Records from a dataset
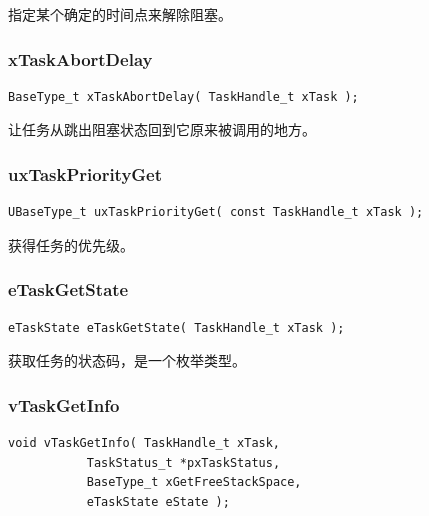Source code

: \documentclass[12pt, a4paper]{article}
\begin{document}
指定某个确定的时间点来解除阻塞。

\subsubsection {xTaskAbortDelay}

\begin{lstlisting}[language={[ANSI]C},keywordstyle=\color{blue!70},commentstyle=\color{red!50!green!50!blue!50},frame=shadowbox, rulesepcolor=\color{red!20!green!20!blue!20}]
BaseType_t xTaskAbortDelay( TaskHandle_t xTask );
\end{lstlisting}

让任务从跳出阻塞状态回到它原来被调用的地方。

\subsubsection {uxTaskPriorityGet}

\begin{lstlisting}[language={[ANSI]C},keywordstyle=\color{blue!70},commentstyle=\color{red!50!green!50!blue!50},frame=shadowbox, rulesepcolor=\color{red!20!green!20!blue!20}]
UBaseType_t uxTaskPriorityGet( const TaskHandle_t xTask );
\end{lstlisting}

获得任务的优先级。

\subsubsection {eTaskGetState}

\begin{lstlisting}[language={[ANSI]C},keywordstyle=\color{blue!70},commentstyle=\color{red!50!green!50!blue!50},frame=shadowbox, rulesepcolor=\color{red!20!green!20!blue!20}]
eTaskState eTaskGetState( TaskHandle_t xTask );
\end{lstlisting}

获取任务的状态码，是一个枚举类型。

\subsubsection {vTaskGetInfo}

\begin{lstlisting}[language={[ANSI]C},keywordstyle=\color{blue!70},commentstyle=\color{red!50!green!50!blue!50},frame=shadowbox, rulesepcolor=\color{red!20!green!20!blue!20}]
void vTaskGetInfo( TaskHandle_t xTask, 
		   TaskStatus_t *pxTaskStatus,
		   BaseType_t xGetFreeStackSpace,
		   eTaskState eState );
\end{lstlisting}
\end{document}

> [Goal of the exercise] Only the lines containing the string "xTaskAbortDelay" are needed; pull them out of the records.

> [Result]
\subsubsection {xTaskAbortDelay}
BaseType_t xTaskAbortDelay( TaskHandle_t xTask );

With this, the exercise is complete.